Yargı eliyle “siyasi infaz” edilip hapse atılan İstanbul Büyükşehir Belediyesi’nin % 51 oy oranıyla (4 milyon 438 bin oy) seçilmiş başkanı Ekrem İmamoğlu’na yapılan haksızlık asla kabul edilemez.
Her kim ki “hayali hukuka ve adalete dayandırılmaya çalışılan” bu “kumpas dava” ile mücadele ediyor, sonuna kadar haklıdır.
Anlaşılan o ki Türkiye; demokrasi yörüngesinden çıkarılıp, tek adam inisiyatifine dayalı “otoriter ve totaliter” bir yöntem ile yönetilmek isteniyor. Ama bilinmelidir ki, ne padişahlık ne sultanlık kalmıştır…
Son günlerde yaşananların özünde de işte bu itiraz vardır. Halk, solcusuyla, sağcısıyla, liberaliyle, muhafazakarıyla, milliyetçisiyle, etnisite ve mezhep ayrımı olmaksızın topyekün bu oldu bittiye itiraz ediyor. Hem de her kesimde her zeminde…
Çünkü sorun parti sorunu olmaktan çıkmış, bütünüyle demokrasi sorununa dönüşmüştür. Toplum, ülkenin demokrasi ve hukuk yörüngesinden saptığı endişesine kapılmıştır.
Bunun içindir ki CHP’nin, Ekrem İmamoğlu’nu cumhurbaşkanı adayı olarak belirlediği önseçimdeki “dayanışma sandığı”ndan 13 milyonun üzerinde oy çıktı…
Bunun içindir ki günlerdir Saraçhane’de yapılan mitinglere 100 binler katılıyor…
Bunun içindir ki Türkiye’nin dört bucağında insanlar sokağa çıkıyor…
Bunun içindir ki üniversite gençliği uzun yıllardır tanık olmadığımız müthiş bir tepki gösteriyor…
Farkındaysanız; kozmik ve müthiş bir ortak paydada buluşuyor halk… Demokrasi ve özgürlük… Yanında hak, hukuk ve adalet…

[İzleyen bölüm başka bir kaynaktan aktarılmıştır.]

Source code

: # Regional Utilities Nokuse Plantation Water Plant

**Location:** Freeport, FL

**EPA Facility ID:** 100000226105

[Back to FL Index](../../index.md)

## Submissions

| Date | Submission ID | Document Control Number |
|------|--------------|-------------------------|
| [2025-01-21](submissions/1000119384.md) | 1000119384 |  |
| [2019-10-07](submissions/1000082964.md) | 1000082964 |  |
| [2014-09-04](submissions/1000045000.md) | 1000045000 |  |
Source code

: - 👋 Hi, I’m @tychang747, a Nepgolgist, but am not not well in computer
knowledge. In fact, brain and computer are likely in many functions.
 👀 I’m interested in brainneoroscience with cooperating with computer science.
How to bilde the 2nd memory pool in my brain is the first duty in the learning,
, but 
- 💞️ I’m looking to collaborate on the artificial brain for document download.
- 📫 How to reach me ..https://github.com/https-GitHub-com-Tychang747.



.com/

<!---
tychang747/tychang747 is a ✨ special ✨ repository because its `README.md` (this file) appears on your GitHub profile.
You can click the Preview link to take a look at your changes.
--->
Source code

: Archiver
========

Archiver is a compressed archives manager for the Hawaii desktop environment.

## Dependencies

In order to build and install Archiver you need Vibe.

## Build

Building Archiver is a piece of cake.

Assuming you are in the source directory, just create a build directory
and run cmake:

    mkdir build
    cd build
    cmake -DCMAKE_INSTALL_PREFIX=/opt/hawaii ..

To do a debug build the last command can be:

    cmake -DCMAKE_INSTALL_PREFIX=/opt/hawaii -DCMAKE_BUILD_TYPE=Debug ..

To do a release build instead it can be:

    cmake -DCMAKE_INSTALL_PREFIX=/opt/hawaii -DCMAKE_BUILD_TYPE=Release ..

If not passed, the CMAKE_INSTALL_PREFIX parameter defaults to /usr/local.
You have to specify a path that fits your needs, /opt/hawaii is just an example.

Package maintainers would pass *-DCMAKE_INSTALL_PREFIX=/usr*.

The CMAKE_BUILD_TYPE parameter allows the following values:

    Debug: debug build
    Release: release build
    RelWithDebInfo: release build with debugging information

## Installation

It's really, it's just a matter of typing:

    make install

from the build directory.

23 yıldır süren AKP iktidarlarının, yalan, inkar ve iftira politikalarına itiraz ediyor. Usandı, bıktı… Haksız da sayılmazlar…
***
Ancak itirazı dillendirirken, yıkıcı, yaralayıcı, terbiye sınırlarını zorlayan, hakaret içeren söylemlerden kesinlikle uzak durulmalı.
Geçen akşamki gösterilerde bir grubun (ki onların provokasyon unsuru olduklarından endişem var) Cumhurbaşkanı Tayyip Erdoğan aleyhine kabul edilemeyecek hakaret ve küfür sloganları attılar…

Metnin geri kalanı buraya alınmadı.